What to work on: Every entry, from first to last, must be written out exactly.

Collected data
══════════════════════════════

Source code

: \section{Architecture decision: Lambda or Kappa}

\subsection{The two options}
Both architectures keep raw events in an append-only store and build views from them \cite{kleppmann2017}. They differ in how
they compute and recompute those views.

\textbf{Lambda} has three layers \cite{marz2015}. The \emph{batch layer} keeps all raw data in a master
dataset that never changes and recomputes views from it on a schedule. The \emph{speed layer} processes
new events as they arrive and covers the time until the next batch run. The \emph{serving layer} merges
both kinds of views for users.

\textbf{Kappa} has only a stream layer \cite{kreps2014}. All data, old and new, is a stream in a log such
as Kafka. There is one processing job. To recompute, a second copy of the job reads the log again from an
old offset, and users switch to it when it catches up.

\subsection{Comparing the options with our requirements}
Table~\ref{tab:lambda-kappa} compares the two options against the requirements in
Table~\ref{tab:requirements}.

══════════════════════════════

Response below:
Source code

: \section{Architecture decision: Lambda or Kappa}

\subsection{The two options}
Both architectures keep raw events in an append-only store and build views from them \cite{kleppmann2017}. They differ in how
they compute and recompute those views.

\textbf{Lambda} has three layers \cite{marz2015}. The \emph{batch layer} keeps all raw data in a master
dataset that never changes and recomputes views from it on a schedule. The \emph{speed layer} processes
new events as they arrive and covers the time until the next batch run. The \emph{serving layer} merges
both kinds of views for users.

\textbf{Kappa} has only a stream layer \cite{kreps2014}. All data, old and new, is a stream in a log such
as Kafka. There is one processing job. To recompute, a second copy of the job reads the log again from an
old offset, and users switch to it when it catches up.

\subsection{Comparing the options with our requirements}
Table~\ref{tab:lambda-kappa} compares the two options against the requirements in
Table~\ref{tab:requirements}.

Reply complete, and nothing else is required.